La sera dell’11 luglio 1979 l’avvocato Giorgio Ambrosoli, liquidatore della Banca Privata di Michele Sindona, è freddato sotto casa da un killer proveniente dagli Stati Uniti e assoldato dallo stesso Sindona.

Nel 1974 Ambrosoli, esperto di finanza e di procedure fallimentari, aveva ricevuto questo incarico dalla Banca d’Italia in conseguenza del crac finanziario delle banche di proprietà di Sindona. Ad Ambrosoli è affidata una mansione sovradimensionata per una sola persona; gli affiancano quattro uomini della Guardia di Finanza, ma è lui l’unico commissario liquidatore.
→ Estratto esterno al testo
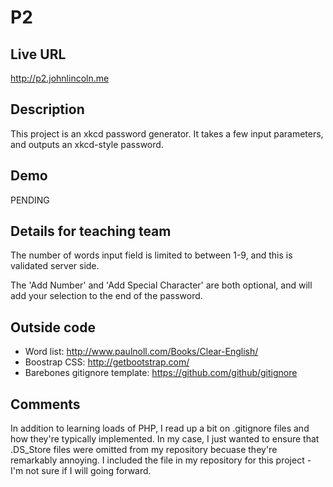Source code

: # P2

## Live URL
<http://p2.johnlincoln.me>

## Description
This project is an xkcd password generator. It takes a few input parameters, and outputs an xkcd-style password.

## Demo
PENDING

## Details for teaching team
The number of words input field is limited to between 1-9, and this is validated server side.

The 'Add Number' and 'Add Special Character' are both optional, and will add your selection to the end of the password.

## Outside code
* Word list: <http://www.paulnoll.com/Books/Clear-English/>
* Boostrap CSS: <http://getbootstrap.com/>
* Barebones gitignore template: <https://github.com/github/gitignore>

## Comments
In addition to learning loads of PHP, I read up a bit on .gitignore files and how they're typically implemented. In my case, I just wanted to ensure that .DS_Store files were omitted from my repository becuase they're remarkably annoying. I included the file in my repository for this project - I'm not sure if I will going forward.
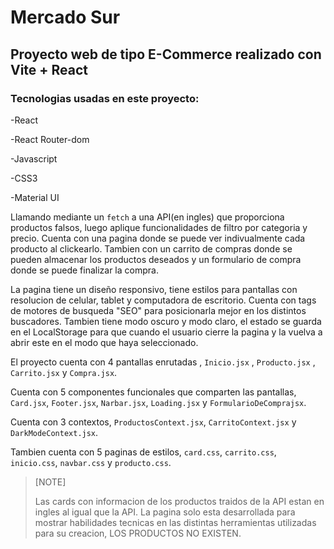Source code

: # Mercado Sur

## Proyecto web de tipo E-Commerce realizado con Vite + React

### Tecnologias usadas en este proyecto:

-React

-React Router-dom

-Javascript

-CSS3

-Material UI


Llamando mediante un `fetch` a una API(en ingles) que proporciona productos falsos, luego aplique funcionalidades de filtro por categoria y precio. Cuenta con una pagina donde se puede ver indivualmente cada producto al clickearlo. Tambien con un carrito de compras donde se pueden almacenar los productos deseados y un formulario de compra donde se puede finalizar la compra.

La pagina tiene un diseño responsivo, tiene estilos para pantallas con resolucion de celular, tablet y computadora de escritorio. Cuenta con tags de motores de busqueda "SEO" para posicionarla mejor en los distintos buscadores. Tambien tiene modo oscuro y modo claro, el estado se guarda en el LocalStorage para que cuando el usuario cierre la pagina y la vuelva a abrir este en el modo que haya seleccionado.



El proyecto cuenta con 4 pantallas enrutadas , `Inicio.jsx` , `Producto.jsx` , `Carrito.jsx` y `Compra.jsx`.

Cuenta con 5 componentes funcionales que comparten las pantallas, `Card.jsx`, `Footer.jsx`, `Narbar.jsx`, `Loading.jsx` y `FormularioDeComprajsx`.

Cuenta con 3 contextos, `ProductosContext.jsx`, `CarritoContext.jsx` y `DarkModeContext.jsx`.

Tambien cuenta con 5 paginas de estilos, `card.css`, `carrito.css`, `inicio.css`, `navbar.css` y `producto.css`.

>[NOTE]
>
>Las cards con informacion de los productos traidos de la API estan en ingles al igual que la API. La pagina solo esta desarrollada para mostrar habilidades tecnicas en las distintas herramientas utilizadas para su creacion, LOS PRODUCTOS NO EXISTEN.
Giorgio Ambrosoli è lasciato indifeso su un campo di battaglia dove si muove un variegato arco di interessi che va dai poteri occulti criminali (c’entrano la mafia e la P2, a quel tempo ancora non scoperta) ai politici vicino a Michele Sindona che valutano, assecondando le pressioni del banchiere, l’opportunità di far pagare allo Stato lo sprofondo di 268 miliardi lasciato dalla Banca Privata italiana.
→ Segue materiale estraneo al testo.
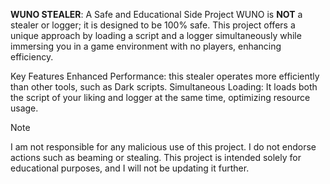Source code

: **WUNO STEALER**: A Safe and Educational Side Project
WUNO is **NOT** a stealer or logger; it is designed to be 100% safe. This project offers a unique approach by loading a script and a logger simultaneously while immersing you in a game environment with no players, enhancing efficiency.

Key Features
Enhanced Performance: this stealer operates more efficiently than other tools, such as Dark scripts.
Simultaneous Loading: It loads both the script of your liking and logger at the same time, optimizing resource usage.
> [!NOTE]
> I am not responsible for any malicious use of this project. I do not endorse actions such as beaming or stealing. This project is intended solely for educational purposes, and I will not be updating it further.
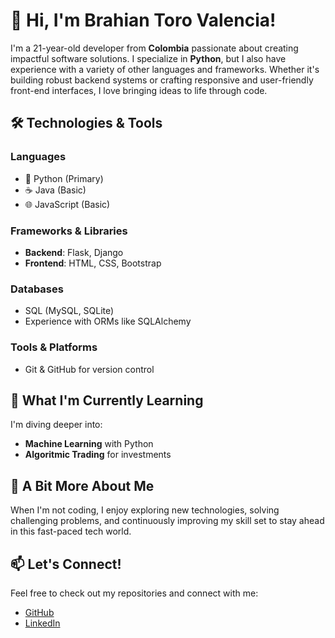 # 👋 Hi, I'm **Brahian Toro Valencia**!  

I'm a 21-year-old developer from **Colombia** passionate about creating impactful software solutions. I specialize in **Python**, but I also have experience with a variety of other languages and frameworks. Whether it's building robust backend systems or crafting responsive and user-friendly front-end interfaces, I love bringing ideas to life through code.  

## 🛠️ **Technologies & Tools**  

### **Languages**  
- 🐍 Python (Primary)  
- ☕ Java (Basic)  
- 🌐 JavaScript (Basic)

### **Frameworks & Libraries**  
- **Backend**: Flask, Django  
- **Frontend**: HTML, CSS, Bootstrap  

### **Databases**  
- SQL (MySQL, SQLite)  
- Experience with ORMs like SQLAlchemy  

### **Tools & Platforms**  
- Git & GitHub for version control   

## 🚀 **What I'm Currently Learning**  
I'm diving deeper into:  
- **Machine Learning** with Python  
- **Algoritmic Trading** for investments

## 🌱 **A Bit More About Me**  
When I'm not coding, I enjoy exploring new technologies, solving challenging problems, and continuously improving my skill set to stay ahead in this fast-paced tech world.  

## 📫 **Let's Connect!**  
Feel free to check out my repositories and connect with me:  
- [GitHub](https://github.com/brahianDev21 )  
- [LinkedIn](https://www.linkedin.com/in/your-linkedin-profile)
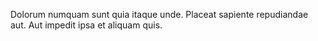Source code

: Dolorum numquam sunt quia itaque unde. Placeat sapiente repudiandae aut. Aut impedit ipsa et aliquam quis.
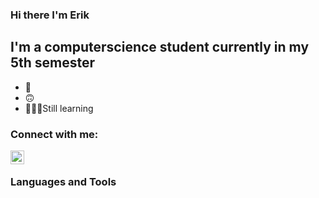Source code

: ### Hi there I'm Erik

## I'm a computerscience student currently in my 5th semester
- 💩
- 🙃
- 🧑🏼‍💻Still learning


### Connect with me: 
[<img align="left" alt="erikkohleisen | Instagram" width="22px" src="https://cdn.jsdelivr.net/npm/simple-icons@v3/icons/instagram.svg" />][instagram]
<!--[<img align="left" alt="erikkohleisen | Twitter" width="22px" src="https://cdn.jsdelivr.net/npm/simple-icons@v3/icons/twitter.svg" />][twitter]-->

<br/>

### Languages and Tools



<br/>
<br/>

[instagram]: http://www.instagram.com/erikkohleisen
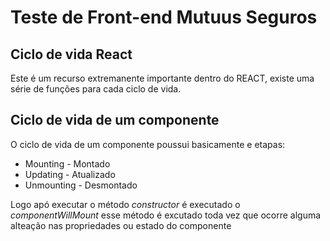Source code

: # Teste de Front-end Mutuus Seguros

## Ciclo de vida React

Este é um recurso extremanente importante dentro do REACT, existe uma série de funções para cada ciclo de vida.

<h2>Ciclo de vida de um componente</h2>
    <p>O ciclo de vida de um componente poussui basicamente e etapas:</p>
    <ul>
        <li>Mounting - Montado</li>
        <li>Updating - Atualizado</li>
        <li>Unmounting - Desmontado</li>
    </ul>
    <p>Logo apó executar o método <i>constructor</i> é executado o <i>componentWillMount</i> esse método é excutado toda vez que ocorre alguma alteação nas propriedades ou estado do componente </p>
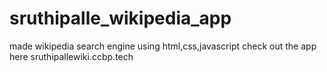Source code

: # sruthipalle_wikipedia_app
made wikipedia search engine using html,css,javascript
check out the app here  sruthipallewiki.ccbp.tech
Sin dal 1976, sotto l’interessato sguardo di Giulio Andreotti, sono approntati piani per il salvataggio della Banca Privata italiana, tutti puntualmente bocciati dalla Banca d’Italia, sottoposta a sua volta a forti pressioni affinché accettasse il piano benché l’ultima parola sul salvataggio spettasse proprio al commissario liquidatore, Giorgio Ambrosoli.

Come si è creata la voragine e dove sono finiti i soldi è il tema dell’indagine che svolge il commissario liquidatore, il quale risale al 1969 per ricostruire i movimenti del banchiere, arrivando a delineare un quadro di movimenti che supera quanto richiesto dalla semplice procedura di liquidazione. Ambrosoli riesce a dimostrare che quello che venne definito al tempo “l’impero sindoniano” era prevalentemente una realtà contabile più che patrimoniale. Sindona si avvaleva di istituti compiacenti all’estero che gli hanno permesso di riciclare il denaro sporco. Intensa anche l’attività di speculazione di borsa e sulle valute i cui proventi finivano in altre società, mentre i numerosi trasferimenti di denaro servivano spesso a occultarlo.
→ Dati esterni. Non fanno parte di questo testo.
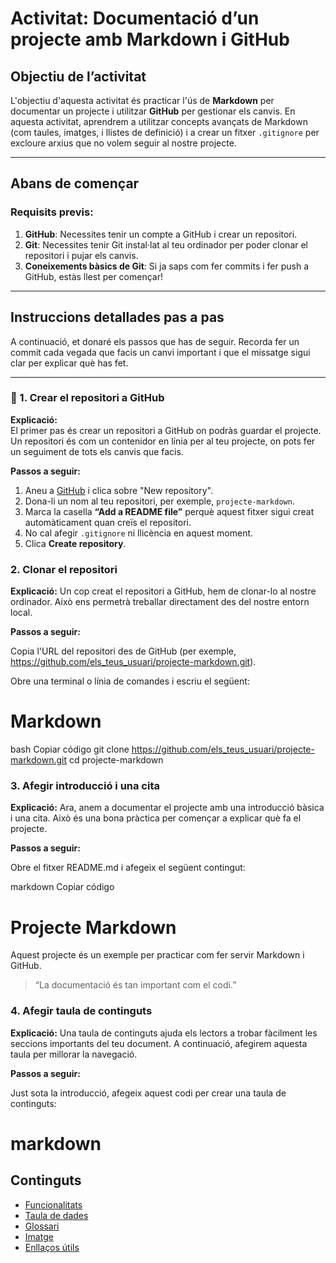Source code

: # Activitat: Documentació d’un projecte amb Markdown i GitHub

## Objectiu de l’activitat

L'objectiu d'aquesta activitat és practicar l'ús de **Markdown** per documentar un projecte i utilitzar **GitHub** per gestionar els canvis. En aquesta activitat, aprendrem a utilitzar concepts avançats de Markdown (com taules, imatges, i llistes de definició) i a crear un fitxer `.gitignore` per excloure arxius que no volem seguir al nostre projecte.

---

## Abans de començar

### Requisits previs:

1. **GitHub**: Necessites tenir un compte a GitHub i crear un repositori.
2. **Git**: Necessites tenir Git instal·lat al teu ordinador per poder clonar el repositori i pujar els canvis.
3. **Coneixements bàsics de Git**: Si ja saps com fer commits i fer push a GitHub, estàs llest per començar!

---

## Instruccions detallades pas a pas

A continuació, et donaré els passos que has de seguir. Recorda fer un commit cada vegada que facis un canvi important i que el missatge sigui clar per explicar què has fet.

---

### 🔹 1. Crear el repositori a GitHub

**Explicació:**  
El primer pas és crear un repositori a GitHub on podràs guardar el projecte. Un repositori és com un contenidor en línia per al teu projecte, on pots fer un seguiment de tots els canvis que facis.

**Passos a seguir:**

1. Aneu a [GitHub](https://github.com) i clica sobre "New repository".
2. Dona-li un nom al teu repositori, per exemple, `projecte-markdown`.
3. Marca la casella **“Add a README file”** perquè aquest fitxer sigui creat automàticament quan creïs el repositori.
4. No cal afegir `.gitignore` ni llicència en aquest moment.
5. Clica **Create repository**.

### 2. Clonar el repositori

**Explicació:**
Un cop creat el repositori a GitHub, hem de clonar-lo al nostre ordinador. Això ens permetrà treballar directament des del nostre entorn local.

**Passos a seguir:**

Copia l'URL del repositori des de GitHub (per exemple, https://github.com/els_teus_usuari/projecte-markdown.git).

Obre una terminal o línia de comandes i escriu el següent:

# Markdown
bash
Copiar código
git clone https://github.com/els_teus_usuari/projecte-markdown.git
cd projecte-markdown

### 3. Afegir introducció i una cita

**Explicació:**
Ara, anem a documentar el projecte amb una introducció bàsica i una cita. Això és una bona pràctica per començar a explicar què fa el projecte.

**Passos a seguir:**

Obre el fitxer README.md i afegeix el següent contingut:

markdown
Copiar código

# Projecte Markdown

Aquest projecte és un exemple per practicar com fer servir Markdown i GitHub.

> “La documentació és tan important com el codi.”

### 4. Afegir taula de continguts

**Explicació:**
Una taula de continguts ajuda els lectors a trobar fàcilment les seccions importants del teu document. A continuació, afegirem aquesta taula per millorar la navegació.

**Passos a seguir:**

Just sota la introducció, afegeix aquest codi per crear una taula de continguts:

# markdown

## Continguts

- [Funcionalitats](#funcionalitats)
- [Taula de dades](#taula-de-dades)
- [Glossari](#glossari)
- [Imatge](#imatge)
- [Enllaços útils](#enllaços-útils)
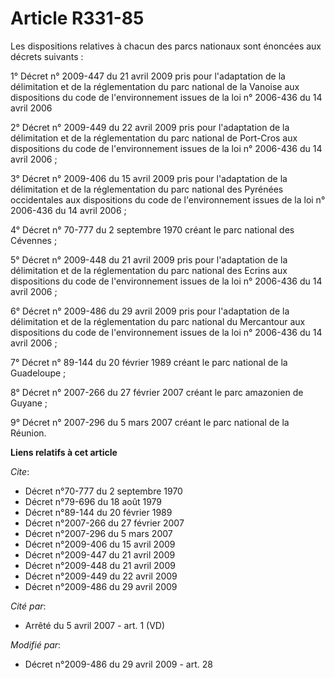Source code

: # Article R331-85

Les dispositions relatives à chacun des parcs nationaux sont énoncées aux décrets suivants : 

1° Décret n° 2009-447 du 21 avril 2009 pris pour l'adaptation de la délimitation et de la réglementation du parc national de
la Vanoise aux dispositions du code de l'environnement issues de la loi n° 2006-436 du 14 avril 2006 

2° Décret n° 2009-449 du 22 avril 2009 pris pour l'adaptation de la délimitation et de la réglementation du parc national de
Port-Cros aux dispositions du code de l'environnement issues de la loi n° 2006-436 du 14 avril 2006 ; 

3° Décret n° 2009-406 du 15 avril 2009 pris pour l'adaptation de la délimitation et de la réglementation du parc national des
Pyrénées occidentales aux dispositions du code de l'environnement issues de la loi n° 2006-436 du 14 avril 2006 ; 

4° Décret n° 70-777 du 2 septembre 1970 créant le parc national des Cévennes ; 

5° Décret n° 2009-448 du 21 avril 2009 pris pour l'adaptation de la délimitation et de la réglementation du parc national des
Ecrins aux dispositions du code de l'environnement issues de la loi n° 2006-436 du 14 avril 2006 ; 

6° Décret n° 2009-486 du 29 avril 2009 pris pour l'adaptation de la délimitation et de la réglementation du parc national du
Mercantour aux dispositions du code de l'environnement issues de la loi n° 2006-436 du 14 avril 2006 ; 

7° Décret n° 89-144 du 20 février 1989 créant le parc national de la Guadeloupe ; 

8° Décret n° 2007-266 du 27 février 2007 créant le parc amazonien de Guyane ; 

9° Décret n° 2007-296 du 5 mars 2007 créant le parc national de la Réunion.

**Liens relatifs à cet article**

_Cite_:

  - Décret n°70-777 du 2 septembre 1970
  - Décret n°79-696 du 18 août 1979
  - Décret n°89-144 du 20 février 1989
  - Décret n°2007-266 du 27 février 2007
  - Décret n°2007-296 du 5 mars 2007
  - Décret n°2009-406 du 15 avril 2009
  - Décret n°2009-447 du 21 avril 2009
  - Décret n°2009-448 du 21 avril 2009
  - Décret n°2009-449 du 22 avril 2009
  - Décret n°2009-486 du 29 avril 2009

_Cité par_:

  - Arrêté du 5 avril 2007 - art. 1 (VD)

_Modifié par_:

  - Décret n°2009-486 du 29 avril 2009 - art. 28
Ambrosoli ha scoperto una serie di operazioni fittizie all’interno del sistema Sindona, spesso mascherate da operazioni valutarie, magari registrate in passivo falsificando i bilanci, per coprire finanziamenti a politici o a gruppi eversivi di estrema destra.

Michele Sindona era ossessionato da Giorgio Ambrosoli, ritenendolo il principale ostacolo al salvataggio della banca. Avvalendosi della mafia, Sindona fa sottoporre l’avvocato alla pressione di continue minacce, ma Ambrosoli è irremovibile, nonostante sia cosciente del rischio di morte che grava su di lui. A giugno del 1979 ad Ambrosoli fanno trovare, tra i faldoni dell’inchiesta, una pistola segata, mentre le telefonate di minacce diventano sempre più esplicite: “Lei è degno solo di morire ammazzato come un cornuto”.

Ambrosoli ci ha lasciato il suo esempio di coraggioso e onesto uomo comune, di Eroe borghese come l’ha felicemente definito Corrado Stajano nel suo libro; ma soprattutto Ambrosoli ci ha offerto la sua competenza, a cominciare dalle 14 relazioni inviate a Bankitalia che gettano luce sulla forma oscura del potere in quegli anni (in rete si può trovare la sua prima relazione commentata da Ottavio D’Addea).

Va ricordato che ai suoi funerali non partecipa nessun membro del governo, quasi fosse un atto dovuto ignorare Ambrosoli. L’allora presidente del Consiglio Giulio Andreotti, nel 2010 ha così commentato l’assassinio di Ambrosoli: “Certo, era una persona che in termini romaneschi io direi se l’andava cercando“.